## Work instruction
Leave out the pictures, then return the records word for word.

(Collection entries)
========================================
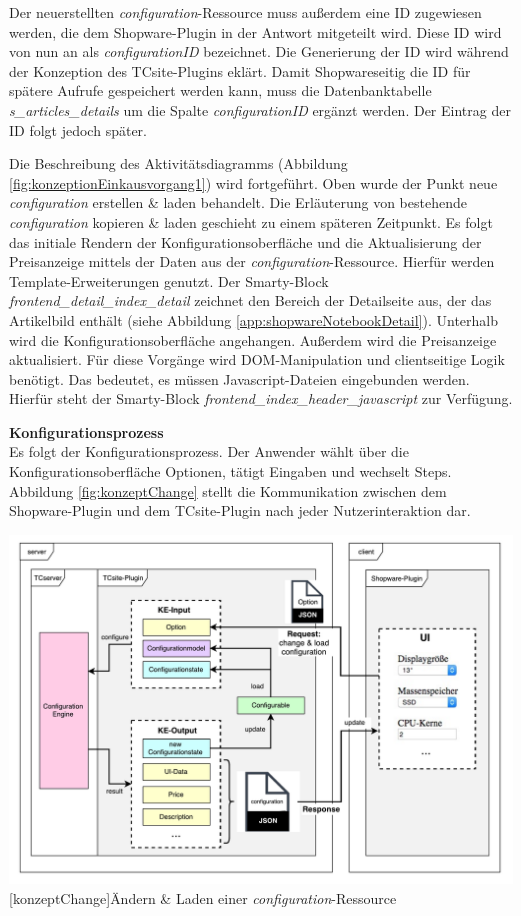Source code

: \documentclass[11pt, a4paper, titlepage, listof=totoc, bibliography=totoc, index=totoc, twoside, openright, headings=normal]{scrreprt}
\begin{document}
Der neuerstellten \emph{configuration}-Ressource muss außerdem eine ID zugewiesen werden, die dem Shopware-Plugin in der Antwort mitgeteilt wird. Diese ID wird von nun an als \emph{configurationID} bezeichnet. Die Generierung der ID wird während der Konzeption des TCsite-Plugins eklärt. Damit Shopwareseitig die ID für spätere Aufrufe gespeichert werden kann, muss die Datenbanktabelle \emph{s\_articles\_details} um die Spalte \emph{configurationID} ergänzt werden. Der Eintrag der ID folgt jedoch später.

Die Beschreibung des Aktivitätsdiagramms (Abbildung \ref{fig:konzeptionEinkausvorgang1}) wird fortgeführt. Oben wurde der Punkt \glqq neue \emph{configuration} erstellen \& laden\grqq{} behandelt. Die Erläuterung von \glqq bestehende \emph{configuration} kopieren \& laden\grqq{} geschieht zu einem späteren Zeitpunkt. Es folgt das initiale Rendern der Konfigurationsoberfläche und die Aktualisierung der Preisanzeige mittels der Daten aus der \emph{configuration}-Ressource. Hierfür werden Template-Erweiterungen genutzt. Der Smarty-Block \emph{frontend\_detail\_index\_detail} zeichnet den Bereich der Detailseite aus, der das Artikelbild enthält (siehe Abbildung \ref{app:shopwareNotebookDetail}). Unterhalb wird die Konfigurationsoberfläche angehangen. Außerdem wird die Preisanzeige aktualisiert. Für diese Vorgänge wird DOM-Manipulation und clientseitige Logik benötigt. Das bedeutet, es müssen Javascript-Dateien eingebunden werden. Hierfür steht der Smarty-Block \emph{frontend\_index\_header\_javascript} zur Verfügung.

\textbf{Konfigurationsprozess}\\
Es folgt der Konfigurationsprozess. Der Anwender wählt über die Konfigurationsoberfläche Optionen, tätigt Eingaben und wechselt Steps. Abbildung \ref{fig:konzeptChange} stellt die Kommunikation zwischen dem Shopware-Plugin und dem TCsite-Plugin nach jeder Nutzerinteraktion dar.

\vspace{1em}
\begin{minipage}{\linewidth}
	\centering
	\includegraphics[width=1\linewidth]{Abbildungen/konzeptChange.pdf}
	[konzeptChange]{Ändern \& Laden einer \emph{configuration}-Ressource}
	\label{fig:konzeptChange}
\end{minipage}
\vspace{1em}
\end{document}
========================================
## Task response
Source code

: \documentclass[11pt, a4paper, titlepage, listof=totoc, bibliography=totoc, index=totoc, twoside, openright, headings=normal]{scrreprt}
\begin{document}
Der neuerstellten \emph{configuration}-Ressource muss außerdem eine ID zugewiesen werden, die dem Shopware-Plugin in der Antwort mitgeteilt wird. Diese ID wird von nun an als \emph{configurationID} bezeichnet. Die Generierung der ID wird während der Konzeption des TCsite-Plugins eklärt. Damit Shopwareseitig die ID für spätere Aufrufe gespeichert werden kann, muss die Datenbanktabelle \emph{s\_articles\_details} um die Spalte \emph{configurationID} ergänzt werden. Der Eintrag der ID folgt jedoch später.

Die Beschreibung des Aktivitätsdiagramms (Abbildung \ref{fig:konzeptionEinkausvorgang1}) wird fortgeführt. Oben wurde der Punkt \glqq neue \emph{configuration} erstellen \& laden\grqq{} behandelt. Die Erläuterung von \glqq bestehende \emph{configuration} kopieren \& laden\grqq{} geschieht zu einem späteren Zeitpunkt. Es folgt das initiale Rendern der Konfigurationsoberfläche und die Aktualisierung der Preisanzeige mittels der Daten aus der \emph{configuration}-Ressource. Hierfür werden Template-Erweiterungen genutzt. Der Smarty-Block \emph{frontend\_detail\_index\_detail} zeichnet den Bereich der Detailseite aus, der das Artikelbild enthält (siehe Abbildung \ref{app:shopwareNotebookDetail}). Unterhalb wird die Konfigurationsoberfläche angehangen. Außerdem wird die Preisanzeige aktualisiert. Für diese Vorgänge wird DOM-Manipulation und clientseitige Logik benötigt. Das bedeutet, es müssen Javascript-Dateien eingebunden werden. Hierfür steht der Smarty-Block \emph{frontend\_index\_header\_javascript} zur Verfügung.

\textbf{Konfigurationsprozess}\\
Es folgt der Konfigurationsprozess. Der Anwender wählt über die Konfigurationsoberfläche Optionen, tätigt Eingaben und wechselt Steps. Abbildung \ref{fig:konzeptChange} stellt die Kommunikation zwischen dem Shopware-Plugin und dem TCsite-Plugin nach jeder Nutzerinteraktion dar.

\vspace{1em}
\begin{minipage}{\linewidth}
	\centering
	\includegraphics[width=1\linewidth]{Abbildungen/konzeptChange.pdf}
	[konzeptChange]{Ändern \& Laden einer \emph{configuration}-Ressource}
	\label{fig:konzeptChange}
\end{minipage}
\vspace{1em}
\end{document}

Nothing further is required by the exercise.